Rote-Hand-Brief

Sicherheitsmaßnahmen zu Domperidon: War da was?

Stuttgart - 29.04.2019, 16:30 Uhr

Seit 2014 gibt es bei Domperidon zusätzliche Gegenanzeigen. ( r / Quelle: picture alliance/imageBROKER)

Seit 2014 gibt es bei Domperidon zusätzliche Gegenanzeigen. ( r / Quelle: picture alliance/imageBROKER)


Laut einer Studie sind Ärzte mit den 2014 eingeführten Sicherheitsmaßnahmen zu Domperidon zum Teil nicht hinreichend vertraut – es geht um Empfehlungen zur Minimierung von kardialen Risiken.
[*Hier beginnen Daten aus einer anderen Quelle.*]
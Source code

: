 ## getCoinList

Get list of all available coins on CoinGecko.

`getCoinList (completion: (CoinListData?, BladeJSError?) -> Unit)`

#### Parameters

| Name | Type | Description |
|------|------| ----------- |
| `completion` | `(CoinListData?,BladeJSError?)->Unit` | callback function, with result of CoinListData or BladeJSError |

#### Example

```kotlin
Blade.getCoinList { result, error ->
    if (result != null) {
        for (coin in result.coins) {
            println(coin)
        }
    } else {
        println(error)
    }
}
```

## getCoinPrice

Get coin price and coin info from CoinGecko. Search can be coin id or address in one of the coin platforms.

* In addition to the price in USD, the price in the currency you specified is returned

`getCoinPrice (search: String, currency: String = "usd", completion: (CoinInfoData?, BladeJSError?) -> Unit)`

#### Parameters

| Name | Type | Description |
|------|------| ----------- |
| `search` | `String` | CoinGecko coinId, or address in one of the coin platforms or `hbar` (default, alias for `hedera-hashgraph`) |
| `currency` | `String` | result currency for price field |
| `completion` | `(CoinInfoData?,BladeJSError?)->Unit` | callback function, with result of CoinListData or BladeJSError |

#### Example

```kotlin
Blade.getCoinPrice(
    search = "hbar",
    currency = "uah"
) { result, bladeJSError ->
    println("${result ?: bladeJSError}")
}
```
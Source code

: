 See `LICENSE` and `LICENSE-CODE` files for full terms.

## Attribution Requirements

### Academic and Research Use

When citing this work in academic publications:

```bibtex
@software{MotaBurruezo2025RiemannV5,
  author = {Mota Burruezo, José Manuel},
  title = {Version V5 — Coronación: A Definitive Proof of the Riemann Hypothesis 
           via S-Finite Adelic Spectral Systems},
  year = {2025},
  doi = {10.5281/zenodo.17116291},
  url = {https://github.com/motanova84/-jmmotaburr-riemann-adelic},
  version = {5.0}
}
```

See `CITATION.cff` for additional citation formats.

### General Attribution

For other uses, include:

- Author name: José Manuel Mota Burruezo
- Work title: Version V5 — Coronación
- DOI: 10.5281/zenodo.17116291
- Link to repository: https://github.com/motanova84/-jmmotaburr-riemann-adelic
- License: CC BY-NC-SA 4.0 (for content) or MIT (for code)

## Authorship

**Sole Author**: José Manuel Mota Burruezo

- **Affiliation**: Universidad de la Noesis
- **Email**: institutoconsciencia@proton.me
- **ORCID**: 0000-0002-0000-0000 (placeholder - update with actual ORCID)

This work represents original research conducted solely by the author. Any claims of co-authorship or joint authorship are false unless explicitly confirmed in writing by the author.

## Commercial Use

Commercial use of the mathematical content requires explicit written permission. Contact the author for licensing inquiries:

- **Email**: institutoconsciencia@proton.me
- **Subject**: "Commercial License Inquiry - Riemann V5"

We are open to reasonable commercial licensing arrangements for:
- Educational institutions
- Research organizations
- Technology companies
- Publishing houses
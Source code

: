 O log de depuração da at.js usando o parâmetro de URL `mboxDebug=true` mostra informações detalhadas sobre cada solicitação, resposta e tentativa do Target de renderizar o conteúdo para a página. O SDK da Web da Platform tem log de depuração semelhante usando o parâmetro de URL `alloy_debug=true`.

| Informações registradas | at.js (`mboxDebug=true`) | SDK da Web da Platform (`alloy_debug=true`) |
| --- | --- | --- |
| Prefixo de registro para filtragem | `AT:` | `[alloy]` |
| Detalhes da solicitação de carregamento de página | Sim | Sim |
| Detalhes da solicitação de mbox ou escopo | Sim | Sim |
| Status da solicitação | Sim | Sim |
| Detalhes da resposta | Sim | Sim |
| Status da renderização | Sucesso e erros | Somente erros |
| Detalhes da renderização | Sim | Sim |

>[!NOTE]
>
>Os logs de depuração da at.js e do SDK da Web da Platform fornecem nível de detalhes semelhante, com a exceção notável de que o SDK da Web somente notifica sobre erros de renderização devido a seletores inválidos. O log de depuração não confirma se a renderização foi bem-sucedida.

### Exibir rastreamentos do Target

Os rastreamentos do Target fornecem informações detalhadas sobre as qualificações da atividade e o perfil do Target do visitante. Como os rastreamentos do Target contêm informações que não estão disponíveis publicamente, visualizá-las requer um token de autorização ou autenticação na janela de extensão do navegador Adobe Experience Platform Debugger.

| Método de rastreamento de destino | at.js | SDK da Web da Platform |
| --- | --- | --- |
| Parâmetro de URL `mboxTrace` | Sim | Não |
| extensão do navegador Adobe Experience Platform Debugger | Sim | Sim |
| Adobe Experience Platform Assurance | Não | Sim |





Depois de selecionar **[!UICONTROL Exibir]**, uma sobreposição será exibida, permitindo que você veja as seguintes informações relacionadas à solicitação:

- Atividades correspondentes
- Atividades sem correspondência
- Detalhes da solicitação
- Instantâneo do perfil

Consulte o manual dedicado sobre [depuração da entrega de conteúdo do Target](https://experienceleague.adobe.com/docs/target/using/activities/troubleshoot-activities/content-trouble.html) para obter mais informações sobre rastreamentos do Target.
Die Zulassungsinhaber domperidonhaltiger Arzneimitteln erinnern nun per Rote-Hand-Brief nochmals daran.

Nach Abschluss eines europäischen Bewertungsverfahrens zu den kardialen Risiken des Prokinetikums Domperidon, inklusive QTc-Verlängerung, Torsade-de-Pointes-Tachykardien, schwerwiegende ventrikuläre Arrhythmien und plötzlicher Herztod, gab das Bundesinstitut für Arzneimittel und Medizinprodukte (BfArM) im August 2014 in einem Rote-Hand-Brief Anwendungsempfehlungen zu dem Wirkstoff bekannt. Die Substanz blieb zwar für die Therapie erhalten, allerdings mit Einschränkungen bei der Anwendungsdauer, den Indikationen und der maximalen Tagesdosis. Zu diesem Zeitpunkt – nach der vorläufigen Rücknahme und vor der Wiedereinführung von MCP – hätte ein Vermarktungsstopp vermutlich ein große Lücke gerissen. Die Bewertung war im Jahr zuvor auf Antrag der belgischen Arzneimittelbehörde eingeleitet worden. Die kardialen Nebenwirkungen von Domperidon sind allerdings schon länger bekannt und wurden bereits zuvor auf nationaler und EU-Ebene überwacht.

Ärzte kennen Maßnahmen nicht

Doch offensichtlich sind die verordnenden Ärzte mit den damals implementierten Maßnahmen nicht hinreichend vertraut. Das ergab zumindest eine jetzt beendete Studie zur Überprüfung der Einhaltung dieser risikominimierenden Maßnahmen. In einem aktuellen Rote-Hand-Brief wollen die Zulassungsinhaber in Abstimmung mit dem BfArM nochmals an diese Sicherheitsmaßnahmen erinnern.

Domperidon

Domperidon ist ein Antagonist an Dopamin-Rezeptoren (D2)  in der Chemorezeptor-Triggerzone der Area postrema, dadurch wirkt es antiemetisch. Außerdem fördert die Substanz peripher die Magenbewegungen, beschleunigt die Magenentleerung, erhöht den Druck des unteren Ösophagussphinkters und fördert die Motilität der Speiseröhre. Der Wirkmechanismus für die Beschleunigung der Magenentleerung ist unklar.

Im Unterschied zu anderen Dopamin-Antagonisten kann Domperidon die Blut-Hirn-Schranke nicht durchdringen und löst deshalb keine extrapyramidalen Störungen aus. Domperidon kann deswegen bei Parkinson-Patienten in Kombination mit zentralen Dopamin-Agonisten wie Apomorhin oder L-Dopa eingesetzt, um die peripheren Dpoamin-Wirkungen dieser Medikamente zu minimieren und vor dopamininduziertem Erbrechen zu schützen.